=== PROBLEM DETAILS ===
Your answer must consist of every line from the data below that includes the word "which".

═══ MATERIAL FOR THIS EXERCISE

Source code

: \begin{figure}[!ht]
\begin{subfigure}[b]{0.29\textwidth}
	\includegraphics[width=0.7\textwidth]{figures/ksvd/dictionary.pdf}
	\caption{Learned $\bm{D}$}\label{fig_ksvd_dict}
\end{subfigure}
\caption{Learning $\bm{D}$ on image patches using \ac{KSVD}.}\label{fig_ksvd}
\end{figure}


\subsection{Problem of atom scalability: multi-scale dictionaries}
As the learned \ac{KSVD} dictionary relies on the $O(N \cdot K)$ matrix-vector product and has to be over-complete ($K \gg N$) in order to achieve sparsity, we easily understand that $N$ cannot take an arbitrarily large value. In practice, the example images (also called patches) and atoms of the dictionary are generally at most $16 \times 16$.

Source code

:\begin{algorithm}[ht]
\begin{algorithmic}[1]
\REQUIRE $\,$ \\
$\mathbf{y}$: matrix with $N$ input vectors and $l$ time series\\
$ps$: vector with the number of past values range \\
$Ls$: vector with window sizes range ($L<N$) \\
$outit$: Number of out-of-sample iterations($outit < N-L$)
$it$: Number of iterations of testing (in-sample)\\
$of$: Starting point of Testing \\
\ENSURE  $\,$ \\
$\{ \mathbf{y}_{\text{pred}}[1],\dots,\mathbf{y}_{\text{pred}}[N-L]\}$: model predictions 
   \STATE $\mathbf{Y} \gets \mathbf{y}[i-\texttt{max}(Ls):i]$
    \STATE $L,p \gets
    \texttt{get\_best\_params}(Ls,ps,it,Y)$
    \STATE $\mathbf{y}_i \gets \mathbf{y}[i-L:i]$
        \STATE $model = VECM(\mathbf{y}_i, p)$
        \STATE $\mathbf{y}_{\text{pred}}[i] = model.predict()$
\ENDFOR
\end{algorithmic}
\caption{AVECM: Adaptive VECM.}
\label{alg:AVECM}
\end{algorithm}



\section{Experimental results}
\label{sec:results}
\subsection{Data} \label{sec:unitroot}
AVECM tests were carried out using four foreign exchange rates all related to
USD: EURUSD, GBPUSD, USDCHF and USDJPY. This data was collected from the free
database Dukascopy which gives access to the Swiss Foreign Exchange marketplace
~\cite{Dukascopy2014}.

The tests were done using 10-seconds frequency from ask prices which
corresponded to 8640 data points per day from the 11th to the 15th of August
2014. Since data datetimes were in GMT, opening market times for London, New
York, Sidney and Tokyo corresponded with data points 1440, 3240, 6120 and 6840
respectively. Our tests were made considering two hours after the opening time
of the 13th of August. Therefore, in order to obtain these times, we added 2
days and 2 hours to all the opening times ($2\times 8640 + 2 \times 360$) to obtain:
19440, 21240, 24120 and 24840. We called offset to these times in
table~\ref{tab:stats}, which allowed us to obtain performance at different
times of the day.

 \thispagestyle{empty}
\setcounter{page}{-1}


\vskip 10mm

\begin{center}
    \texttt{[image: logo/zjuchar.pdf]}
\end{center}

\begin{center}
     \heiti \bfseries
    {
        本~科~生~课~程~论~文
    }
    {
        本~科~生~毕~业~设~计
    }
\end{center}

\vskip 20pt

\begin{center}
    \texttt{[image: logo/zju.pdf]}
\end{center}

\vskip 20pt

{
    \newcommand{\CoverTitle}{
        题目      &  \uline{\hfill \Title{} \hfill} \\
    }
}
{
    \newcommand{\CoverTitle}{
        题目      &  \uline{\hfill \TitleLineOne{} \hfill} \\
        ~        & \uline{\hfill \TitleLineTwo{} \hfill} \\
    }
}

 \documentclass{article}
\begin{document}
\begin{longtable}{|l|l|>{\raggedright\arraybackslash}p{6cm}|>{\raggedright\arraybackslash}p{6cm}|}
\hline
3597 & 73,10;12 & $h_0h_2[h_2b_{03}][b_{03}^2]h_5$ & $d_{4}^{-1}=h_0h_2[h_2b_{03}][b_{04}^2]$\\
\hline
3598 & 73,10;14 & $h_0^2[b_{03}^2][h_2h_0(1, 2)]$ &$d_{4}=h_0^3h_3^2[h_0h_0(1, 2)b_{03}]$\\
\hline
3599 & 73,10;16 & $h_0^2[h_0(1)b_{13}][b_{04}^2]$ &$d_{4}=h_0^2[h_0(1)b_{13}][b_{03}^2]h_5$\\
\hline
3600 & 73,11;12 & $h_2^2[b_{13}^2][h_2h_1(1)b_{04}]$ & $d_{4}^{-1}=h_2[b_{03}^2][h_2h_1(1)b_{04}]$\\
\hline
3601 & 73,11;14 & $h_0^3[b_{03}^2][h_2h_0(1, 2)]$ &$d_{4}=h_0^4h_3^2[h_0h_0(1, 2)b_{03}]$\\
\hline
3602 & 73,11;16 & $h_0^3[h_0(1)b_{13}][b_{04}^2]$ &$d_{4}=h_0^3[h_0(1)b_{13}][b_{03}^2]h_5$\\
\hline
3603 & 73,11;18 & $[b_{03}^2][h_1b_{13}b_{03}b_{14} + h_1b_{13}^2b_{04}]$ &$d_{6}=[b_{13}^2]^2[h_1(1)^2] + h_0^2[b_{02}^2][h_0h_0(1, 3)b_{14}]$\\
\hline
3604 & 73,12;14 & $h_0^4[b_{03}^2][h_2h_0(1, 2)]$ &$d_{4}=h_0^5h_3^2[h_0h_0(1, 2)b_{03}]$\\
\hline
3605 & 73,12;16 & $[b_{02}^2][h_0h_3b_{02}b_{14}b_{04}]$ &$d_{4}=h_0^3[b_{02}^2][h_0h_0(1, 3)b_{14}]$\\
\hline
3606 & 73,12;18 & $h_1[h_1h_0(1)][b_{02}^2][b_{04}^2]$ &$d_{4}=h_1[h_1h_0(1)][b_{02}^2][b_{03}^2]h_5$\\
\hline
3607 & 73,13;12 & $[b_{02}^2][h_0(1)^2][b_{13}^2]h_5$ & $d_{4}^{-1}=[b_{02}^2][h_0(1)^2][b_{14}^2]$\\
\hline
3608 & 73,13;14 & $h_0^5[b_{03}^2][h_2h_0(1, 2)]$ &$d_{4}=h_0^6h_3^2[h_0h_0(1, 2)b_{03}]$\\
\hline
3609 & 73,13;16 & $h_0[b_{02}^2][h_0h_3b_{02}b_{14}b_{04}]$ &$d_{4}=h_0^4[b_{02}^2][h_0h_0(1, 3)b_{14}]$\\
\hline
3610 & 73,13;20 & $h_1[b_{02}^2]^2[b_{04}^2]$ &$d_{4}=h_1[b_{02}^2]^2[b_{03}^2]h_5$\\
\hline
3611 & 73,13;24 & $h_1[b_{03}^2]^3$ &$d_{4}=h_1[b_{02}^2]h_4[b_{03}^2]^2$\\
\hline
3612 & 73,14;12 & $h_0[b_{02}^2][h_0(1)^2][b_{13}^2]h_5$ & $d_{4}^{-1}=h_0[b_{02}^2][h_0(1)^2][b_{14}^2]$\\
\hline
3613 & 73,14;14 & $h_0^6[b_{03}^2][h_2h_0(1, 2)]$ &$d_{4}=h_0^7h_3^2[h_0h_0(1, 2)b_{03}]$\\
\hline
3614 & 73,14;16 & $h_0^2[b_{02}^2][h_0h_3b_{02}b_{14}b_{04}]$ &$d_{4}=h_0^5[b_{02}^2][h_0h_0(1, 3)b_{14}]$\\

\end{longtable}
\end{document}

══════

=== SOLUTION TO THE PROBLEM ===
database Dukascopy which gives access to the Swiss Foreign Exchange marketplace
The tests were done using 10-seconds frequency from ask prices which
table~\ref{tab:stats}, which allowed us to obtain performance at different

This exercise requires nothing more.